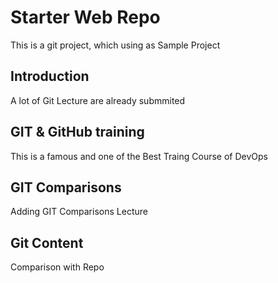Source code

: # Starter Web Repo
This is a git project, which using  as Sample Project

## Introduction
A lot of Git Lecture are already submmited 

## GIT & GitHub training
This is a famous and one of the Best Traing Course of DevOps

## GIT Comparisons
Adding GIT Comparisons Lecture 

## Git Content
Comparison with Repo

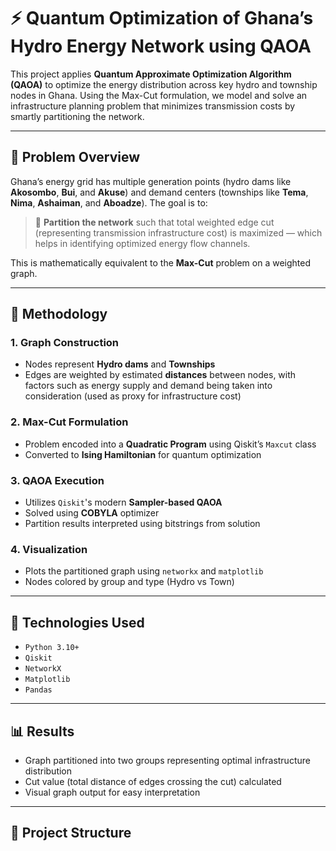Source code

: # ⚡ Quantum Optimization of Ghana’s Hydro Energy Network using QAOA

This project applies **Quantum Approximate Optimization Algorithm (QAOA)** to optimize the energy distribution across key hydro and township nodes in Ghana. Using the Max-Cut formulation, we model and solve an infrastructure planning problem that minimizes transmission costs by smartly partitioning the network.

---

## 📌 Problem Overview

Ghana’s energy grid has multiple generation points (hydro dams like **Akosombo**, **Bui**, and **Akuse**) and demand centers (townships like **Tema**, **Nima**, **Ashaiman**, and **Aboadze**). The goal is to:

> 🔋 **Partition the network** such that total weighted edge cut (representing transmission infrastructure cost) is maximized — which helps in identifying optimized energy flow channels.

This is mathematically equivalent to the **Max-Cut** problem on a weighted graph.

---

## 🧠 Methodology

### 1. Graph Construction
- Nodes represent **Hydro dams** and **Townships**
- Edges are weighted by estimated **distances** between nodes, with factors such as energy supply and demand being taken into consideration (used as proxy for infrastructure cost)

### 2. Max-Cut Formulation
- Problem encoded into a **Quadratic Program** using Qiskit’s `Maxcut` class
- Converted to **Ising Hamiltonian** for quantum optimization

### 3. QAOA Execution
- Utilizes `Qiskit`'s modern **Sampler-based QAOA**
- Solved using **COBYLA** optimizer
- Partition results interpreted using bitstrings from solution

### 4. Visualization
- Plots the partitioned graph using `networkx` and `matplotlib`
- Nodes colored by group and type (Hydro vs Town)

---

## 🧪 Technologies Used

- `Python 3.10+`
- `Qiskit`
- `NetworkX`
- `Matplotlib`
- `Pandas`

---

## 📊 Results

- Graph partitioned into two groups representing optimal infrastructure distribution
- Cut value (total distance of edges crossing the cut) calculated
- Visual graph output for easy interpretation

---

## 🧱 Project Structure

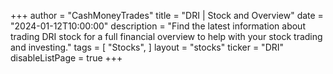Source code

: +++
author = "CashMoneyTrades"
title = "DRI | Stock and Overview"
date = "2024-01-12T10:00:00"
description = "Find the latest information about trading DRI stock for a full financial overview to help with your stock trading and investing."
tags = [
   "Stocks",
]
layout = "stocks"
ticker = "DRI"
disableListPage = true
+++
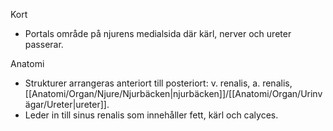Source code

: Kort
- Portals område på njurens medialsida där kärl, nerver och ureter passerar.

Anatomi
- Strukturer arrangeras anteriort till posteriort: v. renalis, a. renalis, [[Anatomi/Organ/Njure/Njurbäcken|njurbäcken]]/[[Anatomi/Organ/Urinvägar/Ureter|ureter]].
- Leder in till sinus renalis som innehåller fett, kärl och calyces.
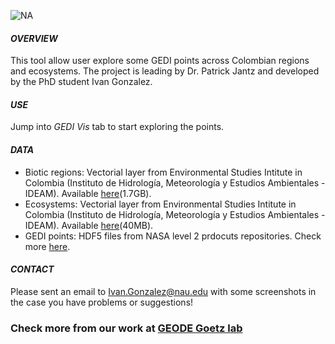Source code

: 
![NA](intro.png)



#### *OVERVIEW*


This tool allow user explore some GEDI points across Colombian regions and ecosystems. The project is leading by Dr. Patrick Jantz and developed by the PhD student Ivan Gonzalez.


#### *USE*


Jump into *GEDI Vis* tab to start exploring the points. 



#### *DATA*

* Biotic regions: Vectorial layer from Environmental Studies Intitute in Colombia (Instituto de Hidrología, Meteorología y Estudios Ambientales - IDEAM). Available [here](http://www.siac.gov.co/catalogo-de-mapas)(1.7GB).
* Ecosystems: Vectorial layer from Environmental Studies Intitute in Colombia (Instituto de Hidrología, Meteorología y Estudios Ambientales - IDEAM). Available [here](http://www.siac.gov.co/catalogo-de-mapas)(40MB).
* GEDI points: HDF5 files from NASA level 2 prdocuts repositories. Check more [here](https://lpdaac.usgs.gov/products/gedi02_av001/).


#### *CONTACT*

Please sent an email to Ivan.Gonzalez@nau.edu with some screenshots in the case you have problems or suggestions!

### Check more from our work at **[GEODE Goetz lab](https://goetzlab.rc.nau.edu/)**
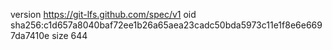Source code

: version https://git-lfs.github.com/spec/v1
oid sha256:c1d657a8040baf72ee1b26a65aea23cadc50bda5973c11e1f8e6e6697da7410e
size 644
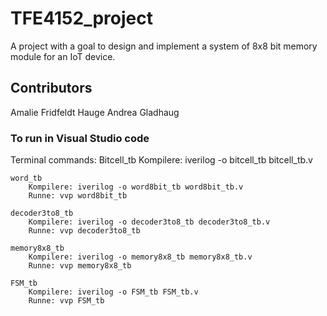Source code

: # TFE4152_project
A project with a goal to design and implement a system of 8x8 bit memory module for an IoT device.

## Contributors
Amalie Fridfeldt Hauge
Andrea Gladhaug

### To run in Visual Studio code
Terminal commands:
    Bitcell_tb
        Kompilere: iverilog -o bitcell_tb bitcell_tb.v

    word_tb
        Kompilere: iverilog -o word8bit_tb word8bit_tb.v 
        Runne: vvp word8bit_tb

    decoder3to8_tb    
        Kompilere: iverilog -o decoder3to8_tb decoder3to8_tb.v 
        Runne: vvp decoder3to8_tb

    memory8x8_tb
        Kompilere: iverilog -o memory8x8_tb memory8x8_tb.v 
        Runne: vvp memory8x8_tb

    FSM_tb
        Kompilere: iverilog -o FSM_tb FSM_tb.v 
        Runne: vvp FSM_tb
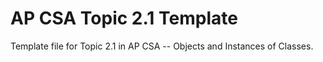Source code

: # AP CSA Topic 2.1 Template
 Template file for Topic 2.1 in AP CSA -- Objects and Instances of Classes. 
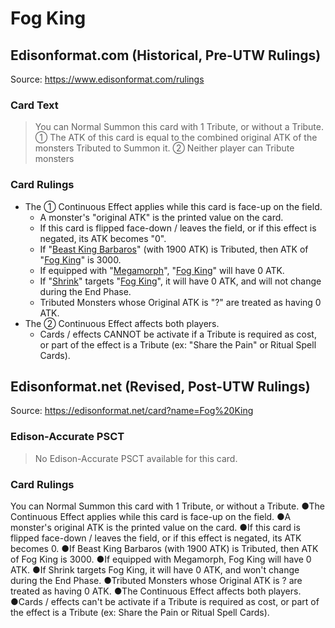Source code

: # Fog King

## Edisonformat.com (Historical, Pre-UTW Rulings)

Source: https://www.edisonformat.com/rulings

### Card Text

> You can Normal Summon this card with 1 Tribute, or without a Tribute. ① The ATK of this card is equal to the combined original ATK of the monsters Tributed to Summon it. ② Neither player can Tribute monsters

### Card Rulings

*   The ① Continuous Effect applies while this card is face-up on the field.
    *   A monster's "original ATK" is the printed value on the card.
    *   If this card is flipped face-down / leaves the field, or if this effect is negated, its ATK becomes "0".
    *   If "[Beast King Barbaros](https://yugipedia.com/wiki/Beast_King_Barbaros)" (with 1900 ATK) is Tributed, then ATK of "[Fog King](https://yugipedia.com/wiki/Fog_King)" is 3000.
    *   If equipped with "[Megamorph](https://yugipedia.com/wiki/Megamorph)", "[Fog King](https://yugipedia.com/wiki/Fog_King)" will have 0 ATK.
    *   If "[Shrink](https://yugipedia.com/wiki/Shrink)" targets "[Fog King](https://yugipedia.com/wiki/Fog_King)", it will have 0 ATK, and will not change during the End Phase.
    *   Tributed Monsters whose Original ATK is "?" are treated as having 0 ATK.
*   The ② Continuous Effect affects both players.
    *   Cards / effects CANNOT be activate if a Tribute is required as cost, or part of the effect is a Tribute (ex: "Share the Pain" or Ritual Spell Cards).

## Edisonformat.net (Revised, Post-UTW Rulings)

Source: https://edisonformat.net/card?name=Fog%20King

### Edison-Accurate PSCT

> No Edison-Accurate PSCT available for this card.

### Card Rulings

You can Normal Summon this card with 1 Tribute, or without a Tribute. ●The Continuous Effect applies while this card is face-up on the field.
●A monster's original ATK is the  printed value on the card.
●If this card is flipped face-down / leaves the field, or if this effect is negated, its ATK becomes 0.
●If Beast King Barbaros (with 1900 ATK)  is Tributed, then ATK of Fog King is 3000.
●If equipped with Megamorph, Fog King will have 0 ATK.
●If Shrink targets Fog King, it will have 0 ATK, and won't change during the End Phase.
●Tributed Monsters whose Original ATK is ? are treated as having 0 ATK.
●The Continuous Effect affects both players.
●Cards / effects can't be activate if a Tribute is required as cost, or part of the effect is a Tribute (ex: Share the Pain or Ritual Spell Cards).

==

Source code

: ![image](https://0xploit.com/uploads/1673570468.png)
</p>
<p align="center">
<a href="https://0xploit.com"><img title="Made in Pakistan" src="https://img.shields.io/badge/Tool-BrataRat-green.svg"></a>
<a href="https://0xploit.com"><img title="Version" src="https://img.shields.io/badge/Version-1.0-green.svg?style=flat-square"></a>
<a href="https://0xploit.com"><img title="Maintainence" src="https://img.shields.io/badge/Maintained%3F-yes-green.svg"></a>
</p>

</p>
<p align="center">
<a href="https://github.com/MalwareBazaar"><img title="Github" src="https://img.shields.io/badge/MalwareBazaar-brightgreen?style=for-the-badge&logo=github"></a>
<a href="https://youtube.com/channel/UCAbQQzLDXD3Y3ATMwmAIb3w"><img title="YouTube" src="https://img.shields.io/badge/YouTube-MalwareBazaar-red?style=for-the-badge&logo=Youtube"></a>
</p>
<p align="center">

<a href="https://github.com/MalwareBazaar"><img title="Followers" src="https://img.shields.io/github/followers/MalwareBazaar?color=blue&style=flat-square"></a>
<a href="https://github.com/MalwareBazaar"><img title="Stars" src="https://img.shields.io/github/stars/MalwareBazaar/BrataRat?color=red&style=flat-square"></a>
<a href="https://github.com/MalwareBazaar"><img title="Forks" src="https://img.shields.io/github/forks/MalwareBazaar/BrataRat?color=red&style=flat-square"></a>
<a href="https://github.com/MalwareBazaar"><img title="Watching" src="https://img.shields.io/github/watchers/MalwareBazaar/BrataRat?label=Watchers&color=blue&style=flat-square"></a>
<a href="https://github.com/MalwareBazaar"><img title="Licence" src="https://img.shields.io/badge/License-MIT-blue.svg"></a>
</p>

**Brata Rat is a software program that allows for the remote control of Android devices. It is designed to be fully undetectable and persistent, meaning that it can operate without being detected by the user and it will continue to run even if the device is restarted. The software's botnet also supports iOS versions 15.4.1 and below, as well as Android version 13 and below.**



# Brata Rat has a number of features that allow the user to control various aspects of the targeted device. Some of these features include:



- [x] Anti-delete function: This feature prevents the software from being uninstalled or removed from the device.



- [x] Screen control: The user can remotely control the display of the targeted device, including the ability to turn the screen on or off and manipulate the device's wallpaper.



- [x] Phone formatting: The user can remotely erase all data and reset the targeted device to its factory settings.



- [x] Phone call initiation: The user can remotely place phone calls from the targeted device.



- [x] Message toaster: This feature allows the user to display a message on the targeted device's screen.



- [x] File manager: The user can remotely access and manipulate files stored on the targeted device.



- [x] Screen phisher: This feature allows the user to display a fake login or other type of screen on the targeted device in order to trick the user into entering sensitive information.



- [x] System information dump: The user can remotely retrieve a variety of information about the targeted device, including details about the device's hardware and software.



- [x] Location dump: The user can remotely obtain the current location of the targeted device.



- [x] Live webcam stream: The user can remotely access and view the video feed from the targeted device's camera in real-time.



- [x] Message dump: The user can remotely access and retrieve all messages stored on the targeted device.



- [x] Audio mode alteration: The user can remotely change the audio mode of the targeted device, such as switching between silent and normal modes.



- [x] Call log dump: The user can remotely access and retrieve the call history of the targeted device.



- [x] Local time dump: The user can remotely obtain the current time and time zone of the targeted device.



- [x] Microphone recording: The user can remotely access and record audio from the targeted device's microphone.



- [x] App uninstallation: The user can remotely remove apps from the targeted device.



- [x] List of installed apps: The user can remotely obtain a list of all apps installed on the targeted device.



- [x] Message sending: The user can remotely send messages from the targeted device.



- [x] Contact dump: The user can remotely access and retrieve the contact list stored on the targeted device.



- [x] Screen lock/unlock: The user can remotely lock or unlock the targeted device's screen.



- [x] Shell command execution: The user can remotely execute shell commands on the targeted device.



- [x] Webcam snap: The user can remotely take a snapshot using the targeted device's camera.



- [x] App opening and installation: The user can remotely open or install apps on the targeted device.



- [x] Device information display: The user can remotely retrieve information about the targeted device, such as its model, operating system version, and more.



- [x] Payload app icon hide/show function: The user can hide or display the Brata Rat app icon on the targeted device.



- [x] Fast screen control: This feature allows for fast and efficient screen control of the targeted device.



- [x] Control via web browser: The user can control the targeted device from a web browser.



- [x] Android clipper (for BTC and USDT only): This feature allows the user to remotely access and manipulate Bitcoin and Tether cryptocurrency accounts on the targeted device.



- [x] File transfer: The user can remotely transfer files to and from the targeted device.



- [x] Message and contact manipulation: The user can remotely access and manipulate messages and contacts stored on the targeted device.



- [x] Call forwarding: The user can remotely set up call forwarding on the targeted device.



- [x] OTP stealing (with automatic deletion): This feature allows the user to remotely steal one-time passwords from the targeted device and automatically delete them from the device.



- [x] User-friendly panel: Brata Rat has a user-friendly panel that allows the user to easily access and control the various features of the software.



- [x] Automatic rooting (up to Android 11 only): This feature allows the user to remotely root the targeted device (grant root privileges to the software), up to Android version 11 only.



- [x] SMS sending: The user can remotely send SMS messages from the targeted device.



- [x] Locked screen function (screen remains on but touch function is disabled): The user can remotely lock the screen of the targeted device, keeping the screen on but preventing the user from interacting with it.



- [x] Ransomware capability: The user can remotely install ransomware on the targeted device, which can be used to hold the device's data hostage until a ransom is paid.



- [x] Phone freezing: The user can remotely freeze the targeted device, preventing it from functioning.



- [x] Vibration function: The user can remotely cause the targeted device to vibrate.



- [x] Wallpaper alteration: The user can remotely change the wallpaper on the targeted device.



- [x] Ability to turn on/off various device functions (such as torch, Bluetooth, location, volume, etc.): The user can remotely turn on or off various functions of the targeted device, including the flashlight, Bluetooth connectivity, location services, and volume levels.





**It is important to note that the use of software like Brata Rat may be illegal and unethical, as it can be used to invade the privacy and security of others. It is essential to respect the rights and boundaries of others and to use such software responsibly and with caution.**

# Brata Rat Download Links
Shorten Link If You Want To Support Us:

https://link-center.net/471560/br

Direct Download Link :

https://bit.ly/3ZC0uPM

Task prompt
Using the listing above, return word for word each line from the one that has "for this card." through the one that has "Pain or Ritual Spell Cards).", and no line outside that range.

Reply
> No Edison-Accurate PSCT available for this card.

### Card Rulings

You can Normal Summon this card with 1 Tribute, or without a Tribute. ●The Continuous Effect applies while this card is face-up on the field.
●A monster's original ATK is the  printed value on the card.
●If this card is flipped face-down / leaves the field, or if this effect is negated, its ATK becomes 0.
●If Beast King Barbaros (with 1900 ATK)  is Tributed, then ATK of Fog King is 3000.
●If equipped with Megamorph, Fog King will have 0 ATK.
●If Shrink targets Fog King, it will have 0 ATK, and won't change during the End Phase.
●Tributed Monsters whose Original ATK is ? are treated as having 0 ATK.
●The Continuous Effect affects both players.
●Cards / effects can't be activate if a Tribute is required as cost, or part of the effect is a Tribute (ex: Share the Pain or Ritual Spell Cards).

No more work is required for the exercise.